FIG. 6 shows a further embodiment which is substantially similar to FIG. 5 except that the through hole 7 is tapered, i.e., the edge of the ceramic insert 6 defining the through hole 7 is tapered so as to encircle a base portion of the central projection 4. The base portion of the central projection 4 increases in diameter in such a way as to form a curved outline so that the outer surface of the central projection 4 can join the bottom surface portion 2b of the piston head 2 smoothly. This embodiment is so sized that the cast piston body 5 is 100 mm in outer diameter (l), the ceramic insert 6 is 60 mm in outer diameter (m) and 5 mm thick (t) and the tapered through hole 7 is 12 mm in minimum diameter (n).

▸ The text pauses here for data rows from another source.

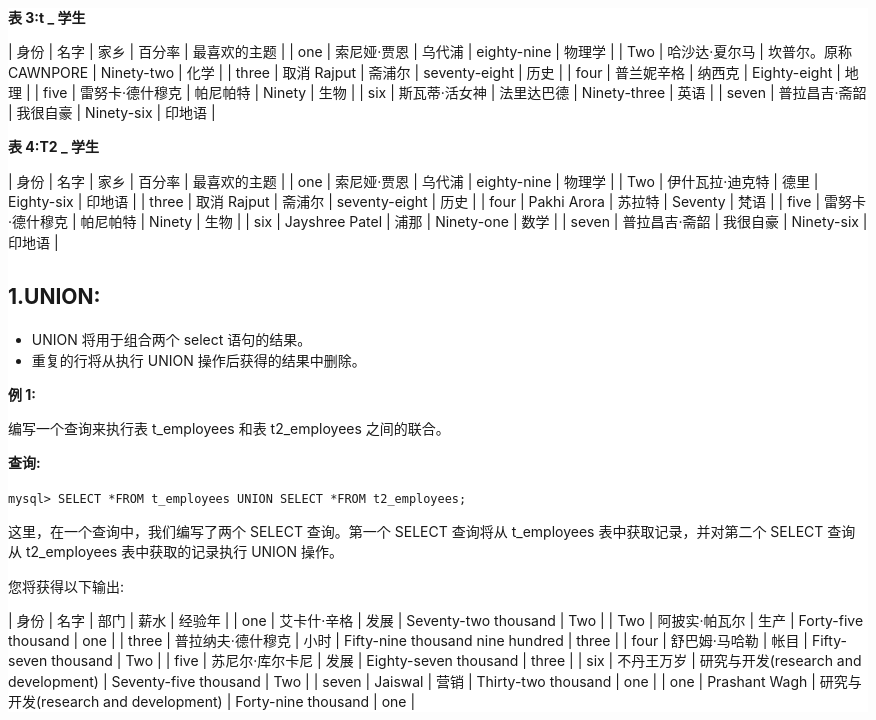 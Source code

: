 **表 3:t _ 学生**

| 身份 | 名字 | 家乡 | 百分率 | 最喜欢的主题 |
| one | 索尼娅·贾恩 | 乌代浦 | eighty-nine | 物理学 |
| Two | 哈沙达·夏尔马 | 坎普尔。原称 CAWNPORE | Ninety-two | 化学 |
| three | 取消 Rajput | 斋浦尔 | seventy-eight | 历史 |
| four | 普兰妮辛格 | 纳西克 | Eighty-eight | 地理 |
| five | 雷努卡·德什穆克 | 帕尼帕特 | Ninety | 生物 |
| six | 斯瓦蒂·活女神 | 法里达巴德 | Ninety-three | 英语 |
| seven | 普拉昌吉·斋韶 | 我很自豪 | Ninety-six | 印地语 |

**表 4:T2 _ 学生**

| 身份 | 名字 | 家乡 | 百分率 | 最喜欢的主题 |
| one | 索尼娅·贾恩 | 乌代浦 | eighty-nine | 物理学 |
| Two | 伊什瓦拉·迪克特 | 德里 | Eighty-six | 印地语 |
| three | 取消 Rajput | 斋浦尔 | seventy-eight | 历史 |
| four | Pakhi Arora | 苏拉特 | Seventy | 梵语 |
| five | 雷努卡·德什穆克 | 帕尼帕特 | Ninety | 生物 |
| six | Jayshree Patel | 浦那 | Ninety-one | 数学 |
| seven | 普拉昌吉·斋韶 | 我很自豪 | Ninety-six | 印地语 |

## 1.UNION:

*   UNION 将用于组合两个 select 语句的结果。
*   重复的行将从执行 UNION 操作后获得的结果中删除。

**例 1:**

编写一个查询来执行表 t_employees 和表 t2_employees 之间的联合。

**查询:**

```
mysql> SELECT *FROM t_employees UNION SELECT *FROM t2_employees;
```

这里，在一个查询中，我们编写了两个 SELECT 查询。第一个 SELECT 查询将从 t_employees 表中获取记录，并对第二个 SELECT 查询从 t2_employees 表中获取的记录执行 UNION 操作。

您将获得以下输出:

| 身份 | 名字 | 部门 | 薪水 | 经验年 |
| one | 艾卡什·辛格 | 发展 | Seventy-two thousand | Two |
| Two | 阿披实·帕瓦尔 | 生产 | Forty-five thousand | one |
| three | 普拉纳夫·德什穆克 | 小时 | Fifty-nine thousand nine hundred | three |
| four | 舒巴姆·马哈勒 | 帐目 | Fifty-seven thousand | Two |
| five | 苏尼尔·库尔卡尼 | 发展 | Eighty-seven thousand | three |
| six | 不丹王万岁 | 研究与开发(research and development) | Seventy-five thousand | Two |
| seven | Jaiswal | 营销 | Thirty-two thousand | one |
| one | Prashant Wagh | 研究与开发(research and development) | Forty-nine thousand | one |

FIG. 7 is a further embodiment which differs from the embodiment of FIG. 6 in that the through hole 7 is cylindrical, i.e., defined by a cylindrical edge of the ceramic insert 6 so as to encircle the curvedly outlined base portion of the central projection 4 and that the ceramic insert 6 has an inward flange 6c at the upper end of the circumferential wall 6b thereof.

In the foregoing, it is to be noted that the clearance 8 is preferably set to be larger than 0.2% ×(n).

It is to be further noted that in case where cracks are caused in the wall defining the combustion chamber, i.e., in the ceramic insert and the central projection of the cast piston body a number of pinholes or the like small cavities are correspondingly caused in the wall of the combustion chamber, resulting in that intake fuel partly flows into the small cavities to cause incomplete combustion thereof and thereby cause smoke and emission of HC, CO, etc.

It is to be further noted that provision of the inward flange to the upper end of the ceramic insert as in the embodiments of FIGS. 4 and 7 is effective for attaining complete combustion of intake fuel and therefore for preventing smoke and emission of HC, CO, etc.